Extracted data:
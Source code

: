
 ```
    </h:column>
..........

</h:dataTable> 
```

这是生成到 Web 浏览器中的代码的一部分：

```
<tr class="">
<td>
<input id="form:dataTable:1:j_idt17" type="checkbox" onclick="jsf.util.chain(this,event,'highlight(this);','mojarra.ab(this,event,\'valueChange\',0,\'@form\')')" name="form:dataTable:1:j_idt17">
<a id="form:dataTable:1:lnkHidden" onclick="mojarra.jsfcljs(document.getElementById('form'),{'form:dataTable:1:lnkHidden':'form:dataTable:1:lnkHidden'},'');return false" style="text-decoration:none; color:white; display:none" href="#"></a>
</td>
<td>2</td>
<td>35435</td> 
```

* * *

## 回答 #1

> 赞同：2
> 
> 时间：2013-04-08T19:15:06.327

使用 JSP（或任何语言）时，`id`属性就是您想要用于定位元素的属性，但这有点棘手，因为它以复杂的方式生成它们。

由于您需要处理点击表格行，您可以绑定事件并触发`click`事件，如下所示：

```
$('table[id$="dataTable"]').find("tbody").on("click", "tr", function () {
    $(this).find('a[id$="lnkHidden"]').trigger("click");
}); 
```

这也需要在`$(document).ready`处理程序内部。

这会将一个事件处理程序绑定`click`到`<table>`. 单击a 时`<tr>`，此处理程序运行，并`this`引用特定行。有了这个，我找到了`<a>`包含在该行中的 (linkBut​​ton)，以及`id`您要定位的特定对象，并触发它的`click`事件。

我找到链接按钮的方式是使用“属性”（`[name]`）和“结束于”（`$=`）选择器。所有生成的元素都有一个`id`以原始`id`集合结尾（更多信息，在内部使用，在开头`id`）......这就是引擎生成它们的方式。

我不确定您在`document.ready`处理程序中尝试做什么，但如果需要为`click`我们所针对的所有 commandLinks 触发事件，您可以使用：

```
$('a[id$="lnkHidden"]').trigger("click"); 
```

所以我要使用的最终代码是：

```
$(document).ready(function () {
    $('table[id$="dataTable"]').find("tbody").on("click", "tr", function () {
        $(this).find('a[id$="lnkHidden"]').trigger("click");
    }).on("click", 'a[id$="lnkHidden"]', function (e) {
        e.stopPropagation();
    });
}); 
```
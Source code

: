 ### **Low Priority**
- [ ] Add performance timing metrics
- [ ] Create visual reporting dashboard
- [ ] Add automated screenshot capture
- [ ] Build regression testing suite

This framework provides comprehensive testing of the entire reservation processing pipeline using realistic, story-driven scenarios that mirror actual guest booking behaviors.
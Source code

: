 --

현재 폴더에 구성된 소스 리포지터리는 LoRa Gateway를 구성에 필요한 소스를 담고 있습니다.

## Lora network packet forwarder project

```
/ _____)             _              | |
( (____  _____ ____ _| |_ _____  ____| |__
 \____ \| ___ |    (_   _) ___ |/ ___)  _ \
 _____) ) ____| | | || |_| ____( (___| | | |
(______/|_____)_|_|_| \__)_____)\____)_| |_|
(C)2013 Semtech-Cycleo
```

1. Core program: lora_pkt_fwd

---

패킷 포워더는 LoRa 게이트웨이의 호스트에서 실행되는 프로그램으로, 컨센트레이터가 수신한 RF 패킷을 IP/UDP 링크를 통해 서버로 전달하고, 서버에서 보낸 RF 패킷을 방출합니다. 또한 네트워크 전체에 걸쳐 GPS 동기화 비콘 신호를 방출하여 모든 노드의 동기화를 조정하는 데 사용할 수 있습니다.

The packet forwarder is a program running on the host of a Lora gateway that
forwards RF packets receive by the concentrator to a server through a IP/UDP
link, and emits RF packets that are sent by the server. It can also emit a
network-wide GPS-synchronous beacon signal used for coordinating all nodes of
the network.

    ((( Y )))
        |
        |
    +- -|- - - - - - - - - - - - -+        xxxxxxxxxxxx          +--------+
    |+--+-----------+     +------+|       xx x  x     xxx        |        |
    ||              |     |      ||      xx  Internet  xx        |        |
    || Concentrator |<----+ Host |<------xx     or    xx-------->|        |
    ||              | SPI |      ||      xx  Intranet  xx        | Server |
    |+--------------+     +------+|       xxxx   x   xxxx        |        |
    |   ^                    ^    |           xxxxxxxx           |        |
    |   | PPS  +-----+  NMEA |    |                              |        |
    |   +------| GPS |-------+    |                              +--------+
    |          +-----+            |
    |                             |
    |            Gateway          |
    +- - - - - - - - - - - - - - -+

About this exercise:
Repeat the whole listing exactly, line for line.

Exercise result:
Source code

:
 ```
    </h:column>
..........

</h:dataTable> 
```

这是生成到 Web 浏览器中的代码的一部分：

```
<tr class="">
<td>
<input id="form:dataTable:1:j_idt17" type="checkbox" onclick="jsf.util.chain(this,event,'highlight(this);','mojarra.ab(this,event,\'valueChange\',0,\'@form\')')" name="form:dataTable:1:j_idt17">
<a id="form:dataTable:1:lnkHidden" onclick="mojarra.jsfcljs(document.getElementById('form'),{'form:dataTable:1:lnkHidden':'form:dataTable:1:lnkHidden'},'');return false" style="text-decoration:none; color:white; display:none" href="#"></a>
</td>
<td>2</td>
<td>35435</td> 
```

* * *

## 回答 #1

> 赞同：2
> 
> 时间：2013-04-08T19:15:06.327

使用 JSP（或任何语言）时，`id`属性就是您想要用于定位元素的属性，但这有点棘手，因为它以复杂的方式生成它们。

由于您需要处理点击表格行，您可以绑定事件并触发`click`事件，如下所示：

```
$('table[id$="dataTable"]').find("tbody").on("click", "tr", function () {
    $(this).find('a[id$="lnkHidden"]').trigger("click");
}); 
```

这也需要在`$(document).ready`处理程序内部。

这会将一个事件处理程序绑定`click`到`<table>`. 单击a 时`<tr>`，此处理程序运行，并`this`引用特定行。有了这个，我找到了`<a>`包含在该行中的 (linkBut​​ton)，以及`id`您要定位的特定对象，并触发它的`click`事件。

我找到链接按钮的方式是使用“属性”（`[name]`）和“结束于”（`$=`）选择器。所有生成的元素都有一个`id`以原始`id`集合结尾（更多信息，在内部使用，在开头`id`）......这就是引擎生成它们的方式。

我不确定您在`document.ready`处理程序中尝试做什么，但如果需要为`click`我们所针对的所有 commandLinks 触发事件，您可以使用：

```
$('a[id$="lnkHidden"]').trigger("click"); 
```

所以我要使用的最终代码是：

```
$(document).ready(function () {
    $('table[id$="dataTable"]').find("tbody").on("click", "tr", function () {
        $(this).find('a[id$="lnkHidden"]').trigger("click");
    }).on("click", 'a[id$="lnkHidden"]', function (e) {
        e.stopPropagation();
    });
}); 
```
Source code

: ### **Low Priority**
- [ ] Add performance timing metrics
- [ ] Create visual reporting dashboard
- [ ] Add automated screenshot capture
- [ ] Build regression testing suite

This framework provides comprehensive testing of the entire reservation processing pipeline using realistic, story-driven scenarios that mirror actual guest booking behaviors.
Source code

: --

현재 폴더에 구성된 소스 리포지터리는 LoRa Gateway를 구성에 필요한 소스를 담고 있습니다.

## Lora network packet forwarder project

```
/ _____)             _              | |
( (____  _____ ____ _| |_ _____  ____| |__
 \____ \| ___ |    (_   _) ___ |/ ___)  _ \
 _____) ) ____| | | || |_| ____( (___| | | |
(______/|_____)_|_|_| \__)_____)\____)_| |_|
(C)2013 Semtech-Cycleo
```

1. Core program: lora_pkt_fwd

---

패킷 포워더는 LoRa 게이트웨이의 호스트에서 실행되는 프로그램으로, 컨센트레이터가 수신한 RF 패킷을 IP/UDP 링크를 통해 서버로 전달하고, 서버에서 보낸 RF 패킷을 방출합니다. 또한 네트워크 전체에 걸쳐 GPS 동기화 비콘 신호를 방출하여 모든 노드의 동기화를 조정하는 데 사용할 수 있습니다.

The packet forwarder is a program running on the host of a Lora gateway that
forwards RF packets receive by the concentrator to a server through a IP/UDP
link, and emits RF packets that are sent by the server. It can also emit a
network-wide GPS-synchronous beacon signal used for coordinating all nodes of
the network.

    ((( Y )))
        |
        |
    +- -|- - - - - - - - - - - - -+        xxxxxxxxxxxx          +--------+
    |+--+-----------+     +------+|       xx x  x     xxx        |        |
    ||              |     |      ||      xx  Internet  xx        |        |
    || Concentrator |<----+ Host |<------xx     or    xx-------->|        |
    ||              | SPI |      ||      xx  Intranet  xx        | Server |
    |+--------------+     +------+|       xxxx   x   xxxx        |        |
    |   ^                    ^    |           xxxxxxxx           |        |
    |   | PPS  +-----+  NMEA |    |                              |        |
    |   +------| GPS |-------+    |                              +--------+
    |          +-----+            |
    |                             |
    |            Gateway          |
    +- - - - - - - - - - - - - - -+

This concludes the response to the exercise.